APA Welcomes National Focus on Mental Health, Urges Evidence-Based Approach and Continued Focus on Access to Care
Washington, D.C., May 04, 2026 (GLOBE NEWSWIRE) — The American Psychiatric Association (APA) today issued the following statement in response to the U.S. Health and Human Services Administration Secretary’s announcement regarding mental health treatment.
“APA welcomes the attention placed squarely on the nation’s mental health crisis and is committed to advancing solutions that improve access to high-quality evidence-based care. We are supportive of the Administration’s plans for further investment in research and clinician training on the issues of prescribing and deprescribing.
“We also want to underscore an important point the Secretary made: there are many people for whom medications are important and lifesaving, and patients should not take themselves off medication without first consulting their physician.
“That being said, while APA supports efforts to improve the quality, safety, and evidence base of mental health treatment, we strongly object to framing the nation’s mental health crisis as primarily a problem of ‘overmedicalization’ or ‘overprescribing.’ That characterization oversimplifies a complex crisis and ignores the larger reality: too many patients cannot access timely, comprehensive care, while care remains unevenly distributed across our health system. It also fails to account for persistent workforce shortages, limited psychiatric beds, inadequate visit time, barriers to psychotherapy and social supports, insufficient integration of psychiatric expertise in primary care through the Collaborative Care model, and the lack of a true continuum of care.
“Deprescribing alone is not a sufficient response to this crisis.

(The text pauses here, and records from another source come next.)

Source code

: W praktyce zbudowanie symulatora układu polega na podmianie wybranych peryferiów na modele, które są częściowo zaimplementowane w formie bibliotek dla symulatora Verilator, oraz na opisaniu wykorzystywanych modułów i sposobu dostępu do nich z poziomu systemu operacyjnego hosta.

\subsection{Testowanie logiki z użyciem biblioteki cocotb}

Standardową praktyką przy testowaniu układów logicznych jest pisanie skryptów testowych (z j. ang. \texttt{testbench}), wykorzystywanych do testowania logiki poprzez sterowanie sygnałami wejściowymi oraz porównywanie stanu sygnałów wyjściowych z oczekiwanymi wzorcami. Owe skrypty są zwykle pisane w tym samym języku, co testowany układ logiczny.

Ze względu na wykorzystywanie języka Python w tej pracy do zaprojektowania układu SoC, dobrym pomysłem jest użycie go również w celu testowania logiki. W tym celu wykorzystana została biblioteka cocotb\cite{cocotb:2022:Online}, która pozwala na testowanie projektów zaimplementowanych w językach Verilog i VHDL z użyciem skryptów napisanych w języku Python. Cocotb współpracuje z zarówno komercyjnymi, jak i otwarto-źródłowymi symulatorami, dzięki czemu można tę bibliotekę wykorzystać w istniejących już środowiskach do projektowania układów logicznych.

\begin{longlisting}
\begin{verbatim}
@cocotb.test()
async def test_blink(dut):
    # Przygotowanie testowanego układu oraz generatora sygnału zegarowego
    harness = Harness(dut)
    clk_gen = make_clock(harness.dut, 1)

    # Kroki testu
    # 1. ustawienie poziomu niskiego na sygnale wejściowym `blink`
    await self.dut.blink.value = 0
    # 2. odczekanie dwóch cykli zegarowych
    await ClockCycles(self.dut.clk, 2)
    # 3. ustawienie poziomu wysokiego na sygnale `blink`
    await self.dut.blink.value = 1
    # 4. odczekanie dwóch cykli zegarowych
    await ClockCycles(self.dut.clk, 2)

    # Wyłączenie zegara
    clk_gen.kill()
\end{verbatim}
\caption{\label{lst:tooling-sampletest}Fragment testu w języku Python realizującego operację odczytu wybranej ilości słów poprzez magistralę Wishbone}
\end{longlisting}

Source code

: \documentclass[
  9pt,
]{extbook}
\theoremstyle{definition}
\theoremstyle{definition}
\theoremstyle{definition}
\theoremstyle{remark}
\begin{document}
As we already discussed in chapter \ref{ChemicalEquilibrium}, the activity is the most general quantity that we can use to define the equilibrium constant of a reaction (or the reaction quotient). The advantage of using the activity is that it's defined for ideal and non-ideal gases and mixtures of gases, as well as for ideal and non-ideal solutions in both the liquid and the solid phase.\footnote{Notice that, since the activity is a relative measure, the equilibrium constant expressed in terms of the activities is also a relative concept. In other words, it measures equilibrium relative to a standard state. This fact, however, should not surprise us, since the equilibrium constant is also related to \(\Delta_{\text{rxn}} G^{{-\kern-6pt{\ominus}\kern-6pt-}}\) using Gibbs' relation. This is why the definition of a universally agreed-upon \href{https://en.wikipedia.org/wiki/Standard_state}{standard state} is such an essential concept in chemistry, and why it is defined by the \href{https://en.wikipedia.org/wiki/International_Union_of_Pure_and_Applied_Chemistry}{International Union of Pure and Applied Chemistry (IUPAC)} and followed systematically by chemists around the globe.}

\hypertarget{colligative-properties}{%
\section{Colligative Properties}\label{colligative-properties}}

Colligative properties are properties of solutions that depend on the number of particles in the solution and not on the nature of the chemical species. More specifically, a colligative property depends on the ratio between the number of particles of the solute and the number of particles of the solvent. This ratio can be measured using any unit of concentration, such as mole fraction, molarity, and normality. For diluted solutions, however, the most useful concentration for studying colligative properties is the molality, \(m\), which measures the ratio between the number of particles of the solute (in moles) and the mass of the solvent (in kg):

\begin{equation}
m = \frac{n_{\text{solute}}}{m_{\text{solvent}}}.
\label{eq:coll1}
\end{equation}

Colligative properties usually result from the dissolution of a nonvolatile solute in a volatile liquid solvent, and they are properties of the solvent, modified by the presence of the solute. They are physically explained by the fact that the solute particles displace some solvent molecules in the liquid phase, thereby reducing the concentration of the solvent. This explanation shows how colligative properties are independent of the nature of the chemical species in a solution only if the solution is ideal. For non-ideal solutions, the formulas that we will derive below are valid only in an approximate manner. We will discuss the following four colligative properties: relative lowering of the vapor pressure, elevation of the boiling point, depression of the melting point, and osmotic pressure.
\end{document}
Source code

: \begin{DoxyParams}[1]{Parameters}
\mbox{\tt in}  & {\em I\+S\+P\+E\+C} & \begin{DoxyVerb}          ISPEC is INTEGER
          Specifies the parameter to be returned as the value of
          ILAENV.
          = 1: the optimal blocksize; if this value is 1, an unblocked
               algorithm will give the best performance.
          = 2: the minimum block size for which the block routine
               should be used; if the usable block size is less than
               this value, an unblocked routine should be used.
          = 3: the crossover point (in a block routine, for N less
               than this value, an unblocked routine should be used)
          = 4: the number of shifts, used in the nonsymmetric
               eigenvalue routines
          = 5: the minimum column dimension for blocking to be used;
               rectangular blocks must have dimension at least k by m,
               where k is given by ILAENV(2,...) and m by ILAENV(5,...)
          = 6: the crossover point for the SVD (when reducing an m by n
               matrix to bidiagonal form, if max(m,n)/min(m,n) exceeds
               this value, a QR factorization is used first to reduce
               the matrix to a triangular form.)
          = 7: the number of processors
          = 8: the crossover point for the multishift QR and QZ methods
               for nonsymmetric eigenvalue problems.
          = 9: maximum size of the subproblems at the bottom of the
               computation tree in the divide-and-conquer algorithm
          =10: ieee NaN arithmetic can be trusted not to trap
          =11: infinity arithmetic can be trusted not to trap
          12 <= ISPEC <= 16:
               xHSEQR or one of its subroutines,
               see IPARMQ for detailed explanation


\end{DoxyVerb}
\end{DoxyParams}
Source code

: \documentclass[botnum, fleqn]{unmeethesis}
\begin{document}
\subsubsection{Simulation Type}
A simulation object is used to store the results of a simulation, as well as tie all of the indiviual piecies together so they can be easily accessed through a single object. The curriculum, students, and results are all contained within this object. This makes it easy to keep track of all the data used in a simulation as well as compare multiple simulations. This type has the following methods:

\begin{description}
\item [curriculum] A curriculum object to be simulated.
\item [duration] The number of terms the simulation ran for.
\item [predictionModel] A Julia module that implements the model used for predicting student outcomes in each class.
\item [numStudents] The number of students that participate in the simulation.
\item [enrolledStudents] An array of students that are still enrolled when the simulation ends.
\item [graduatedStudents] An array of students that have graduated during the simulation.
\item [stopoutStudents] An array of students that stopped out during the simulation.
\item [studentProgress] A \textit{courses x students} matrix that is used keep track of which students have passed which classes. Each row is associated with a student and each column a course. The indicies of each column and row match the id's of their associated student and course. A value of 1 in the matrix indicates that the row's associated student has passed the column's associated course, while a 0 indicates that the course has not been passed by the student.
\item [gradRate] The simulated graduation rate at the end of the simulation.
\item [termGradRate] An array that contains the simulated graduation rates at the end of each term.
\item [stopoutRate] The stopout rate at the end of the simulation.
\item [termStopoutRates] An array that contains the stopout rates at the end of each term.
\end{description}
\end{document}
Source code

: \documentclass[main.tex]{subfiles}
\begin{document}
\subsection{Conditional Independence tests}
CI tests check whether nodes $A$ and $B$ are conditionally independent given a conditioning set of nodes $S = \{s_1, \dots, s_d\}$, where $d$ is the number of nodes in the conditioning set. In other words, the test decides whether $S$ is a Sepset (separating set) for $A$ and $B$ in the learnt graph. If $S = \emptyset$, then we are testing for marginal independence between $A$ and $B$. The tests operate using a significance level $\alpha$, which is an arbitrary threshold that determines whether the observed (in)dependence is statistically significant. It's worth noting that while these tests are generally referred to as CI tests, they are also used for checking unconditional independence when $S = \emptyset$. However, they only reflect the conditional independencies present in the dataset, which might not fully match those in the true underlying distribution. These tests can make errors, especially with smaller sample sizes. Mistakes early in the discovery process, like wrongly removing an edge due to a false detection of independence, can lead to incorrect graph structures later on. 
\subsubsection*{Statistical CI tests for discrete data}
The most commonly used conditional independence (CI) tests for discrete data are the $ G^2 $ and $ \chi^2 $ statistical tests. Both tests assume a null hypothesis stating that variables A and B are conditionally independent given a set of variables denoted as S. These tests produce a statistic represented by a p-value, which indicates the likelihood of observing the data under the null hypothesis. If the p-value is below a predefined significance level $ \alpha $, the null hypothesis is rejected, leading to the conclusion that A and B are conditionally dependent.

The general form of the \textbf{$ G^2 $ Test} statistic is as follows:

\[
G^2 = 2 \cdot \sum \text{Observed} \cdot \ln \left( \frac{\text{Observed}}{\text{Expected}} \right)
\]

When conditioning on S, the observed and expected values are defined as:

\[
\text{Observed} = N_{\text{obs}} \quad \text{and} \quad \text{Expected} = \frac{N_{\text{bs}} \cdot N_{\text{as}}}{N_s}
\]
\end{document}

In psychiatry, as in all areas of medicine, prescribing and deprescribing occur every day as part of individualized, evidence-based treatment planning between physicians and patients. The solution is not to stigmatize psychiatric medication or impose broad assumptions on clinical care, but to ensure that patients have access to the full range of evidence-based treatments and that decisions are guided by the best available science and each patient’s needs.
“The APA continues to:
- Be firmly committed to ensuring that patients have access to the full range of evidence-based treatments, including medication when clinically appropriate.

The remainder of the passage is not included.